**** DATASET RECORDS
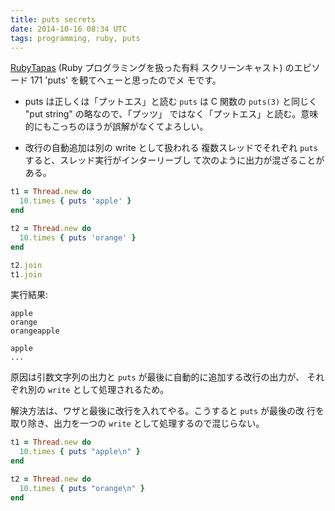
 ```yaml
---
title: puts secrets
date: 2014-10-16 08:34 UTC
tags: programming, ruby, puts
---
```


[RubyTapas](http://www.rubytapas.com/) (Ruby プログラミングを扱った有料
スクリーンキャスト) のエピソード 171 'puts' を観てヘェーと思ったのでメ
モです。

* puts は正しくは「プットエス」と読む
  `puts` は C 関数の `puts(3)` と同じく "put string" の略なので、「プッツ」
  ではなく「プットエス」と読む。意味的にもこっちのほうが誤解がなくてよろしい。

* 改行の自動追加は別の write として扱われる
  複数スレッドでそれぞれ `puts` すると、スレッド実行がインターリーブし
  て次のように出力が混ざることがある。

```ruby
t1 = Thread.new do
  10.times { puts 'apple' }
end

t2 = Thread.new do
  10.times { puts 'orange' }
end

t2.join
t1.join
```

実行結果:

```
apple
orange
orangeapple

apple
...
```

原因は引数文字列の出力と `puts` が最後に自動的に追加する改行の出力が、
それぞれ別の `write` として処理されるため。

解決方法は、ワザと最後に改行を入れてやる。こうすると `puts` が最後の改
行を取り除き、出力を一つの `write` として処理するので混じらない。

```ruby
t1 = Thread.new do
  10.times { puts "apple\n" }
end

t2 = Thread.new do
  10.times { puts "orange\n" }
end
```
********
**** DATASET RECORDS
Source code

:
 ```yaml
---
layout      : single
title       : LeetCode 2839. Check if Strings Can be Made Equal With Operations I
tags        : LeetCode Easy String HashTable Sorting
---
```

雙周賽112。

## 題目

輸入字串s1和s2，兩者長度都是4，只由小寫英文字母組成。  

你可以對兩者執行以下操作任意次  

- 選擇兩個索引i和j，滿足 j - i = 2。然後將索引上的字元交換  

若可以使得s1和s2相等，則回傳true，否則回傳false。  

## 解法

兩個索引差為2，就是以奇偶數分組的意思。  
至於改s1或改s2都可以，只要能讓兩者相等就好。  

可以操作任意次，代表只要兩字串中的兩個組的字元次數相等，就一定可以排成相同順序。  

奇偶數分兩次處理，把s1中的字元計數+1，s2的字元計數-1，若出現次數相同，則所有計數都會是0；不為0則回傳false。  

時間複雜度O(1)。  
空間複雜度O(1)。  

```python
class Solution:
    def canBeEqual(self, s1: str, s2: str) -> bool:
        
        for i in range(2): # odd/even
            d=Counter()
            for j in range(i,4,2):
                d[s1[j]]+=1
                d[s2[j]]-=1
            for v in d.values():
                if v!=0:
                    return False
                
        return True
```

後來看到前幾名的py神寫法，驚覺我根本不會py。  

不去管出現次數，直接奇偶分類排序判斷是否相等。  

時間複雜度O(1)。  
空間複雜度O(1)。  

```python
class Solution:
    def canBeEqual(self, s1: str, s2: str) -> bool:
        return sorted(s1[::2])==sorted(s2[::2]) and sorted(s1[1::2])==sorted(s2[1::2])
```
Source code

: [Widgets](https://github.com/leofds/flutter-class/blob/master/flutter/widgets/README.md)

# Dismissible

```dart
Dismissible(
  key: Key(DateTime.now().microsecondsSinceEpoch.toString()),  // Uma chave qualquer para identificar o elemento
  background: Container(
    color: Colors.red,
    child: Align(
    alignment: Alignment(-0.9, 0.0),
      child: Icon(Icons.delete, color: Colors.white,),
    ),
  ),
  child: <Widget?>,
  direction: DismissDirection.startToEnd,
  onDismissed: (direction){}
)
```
********
From the records, copy out each line that includes the string "write".

EXPECTED ANSWER |
* 改行の自動追加は別の write として扱われる
それぞれ別の `write` として処理されるため。
行を取り除き、出力を一つの `write` として処理するので混じらない。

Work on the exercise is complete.